Don’t worry, I’m still the loveable, humble Puddin you’ve all come to know, love, and mock. I’m sure all the fame won’t be giving me a big head or anything, especially since, like I said, there’s always the Zen balance. For example, to keep me appropriately meek and on an even keel, the Fates conspired to slap my web server around a bit today. When I woke up this morning, the damn thing was down, again. The Puddinette rebooted it, of course, because she is a good wife. Three hours later, though, guess what? Down again. I was flush with a clamoring horde of new readers, and my new fans were met with nothing but an ugly internet time-out when they pointed their browser my way. All day at work, helpless to correct the problem, I felt like I was standing up my prom date after begging her to go with me for weeks.

This is why the hot chicks don’t go out with nerds, by the way. Well, except in movies and on that show, Chuck, but that doesn’t count.

Anyway, so I’ve finally had enough. It’s time to do the dreaded server replacement. I ordered a fancy new hard drive this afternoon, and with luck it’ll arrive Friday, just in time to work on it this weekend. I’ve had the current machine since 2001, though, I expect replacing it is going to be messy. Divorces always are.
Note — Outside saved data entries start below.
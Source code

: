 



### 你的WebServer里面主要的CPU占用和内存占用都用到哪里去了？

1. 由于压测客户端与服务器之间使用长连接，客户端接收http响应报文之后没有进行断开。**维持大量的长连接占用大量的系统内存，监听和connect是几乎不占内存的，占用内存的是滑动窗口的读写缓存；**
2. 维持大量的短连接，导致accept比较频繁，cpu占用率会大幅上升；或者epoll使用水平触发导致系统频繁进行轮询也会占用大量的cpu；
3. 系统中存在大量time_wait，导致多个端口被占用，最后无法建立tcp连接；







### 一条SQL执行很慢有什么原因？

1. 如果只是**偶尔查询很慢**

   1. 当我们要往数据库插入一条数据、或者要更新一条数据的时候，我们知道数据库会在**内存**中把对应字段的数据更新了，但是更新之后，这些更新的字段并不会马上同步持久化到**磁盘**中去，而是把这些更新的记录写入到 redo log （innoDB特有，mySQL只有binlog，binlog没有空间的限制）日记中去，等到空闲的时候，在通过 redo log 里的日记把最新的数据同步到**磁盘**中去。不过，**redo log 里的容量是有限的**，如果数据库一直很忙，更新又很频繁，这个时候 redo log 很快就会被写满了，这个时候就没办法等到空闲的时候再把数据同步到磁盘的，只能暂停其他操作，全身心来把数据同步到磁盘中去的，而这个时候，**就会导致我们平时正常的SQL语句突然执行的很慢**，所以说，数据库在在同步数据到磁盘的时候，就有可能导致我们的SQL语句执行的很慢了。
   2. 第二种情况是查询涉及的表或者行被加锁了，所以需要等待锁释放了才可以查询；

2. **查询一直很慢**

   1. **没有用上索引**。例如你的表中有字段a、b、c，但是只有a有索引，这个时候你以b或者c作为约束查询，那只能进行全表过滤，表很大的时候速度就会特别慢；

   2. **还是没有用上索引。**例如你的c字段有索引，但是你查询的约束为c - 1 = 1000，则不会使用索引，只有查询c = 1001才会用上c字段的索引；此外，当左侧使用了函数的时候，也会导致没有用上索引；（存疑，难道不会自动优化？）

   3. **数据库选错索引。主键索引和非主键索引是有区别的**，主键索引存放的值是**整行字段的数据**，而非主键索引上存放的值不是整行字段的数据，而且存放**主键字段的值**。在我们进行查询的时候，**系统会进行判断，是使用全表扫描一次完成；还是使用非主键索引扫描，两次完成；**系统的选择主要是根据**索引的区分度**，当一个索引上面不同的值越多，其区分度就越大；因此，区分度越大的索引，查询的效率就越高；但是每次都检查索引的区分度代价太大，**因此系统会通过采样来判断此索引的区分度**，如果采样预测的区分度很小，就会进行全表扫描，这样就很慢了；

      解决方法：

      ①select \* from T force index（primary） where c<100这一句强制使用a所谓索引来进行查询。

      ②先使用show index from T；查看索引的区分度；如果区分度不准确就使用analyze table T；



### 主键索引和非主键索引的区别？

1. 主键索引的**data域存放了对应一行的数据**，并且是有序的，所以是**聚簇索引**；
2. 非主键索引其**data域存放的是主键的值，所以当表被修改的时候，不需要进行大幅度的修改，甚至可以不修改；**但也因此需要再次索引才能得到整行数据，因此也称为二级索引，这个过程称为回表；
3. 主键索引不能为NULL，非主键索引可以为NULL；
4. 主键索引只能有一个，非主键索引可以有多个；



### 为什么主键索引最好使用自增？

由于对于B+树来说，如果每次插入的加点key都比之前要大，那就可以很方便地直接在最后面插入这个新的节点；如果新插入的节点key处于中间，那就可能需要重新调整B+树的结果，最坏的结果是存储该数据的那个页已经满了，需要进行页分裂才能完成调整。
If only the Oompa Loompas were as reliable as the Cobbler’s Elves. It’d be nice to wake up one Saturday morning and find it done for me already. Do you think the elves have root access?

Important addendum: the two posts of Part XII represent the last of that piece of fiction I’ll be making available online. I’m going to finish it as a novel – and God willing – sell it to a publisher. If you want to read more, you’ll have to wait until I find someone willing to take a chance on printing it. Exceptions will be made, of course. My mother and mother-in-law will be receiving updates as they are written, since they are in a position to make my life Very Difficult should they so choose (I have 4 kids, I need free babysitting). Obviously the Puddinette will as well.

Would like to be kept up-to-date? I might be convinced to help you out. Indeed, bribes are always welcome.

For what it’s worth, I’ve added a progress bar to the front page of the blog, so those of you wanting to find out what happens next will at least know how much longer until I’m done. If you don’t see a few thousand words of progress every few days, I recommend kicking my ass. External motivation in the way of mockery is encouraged.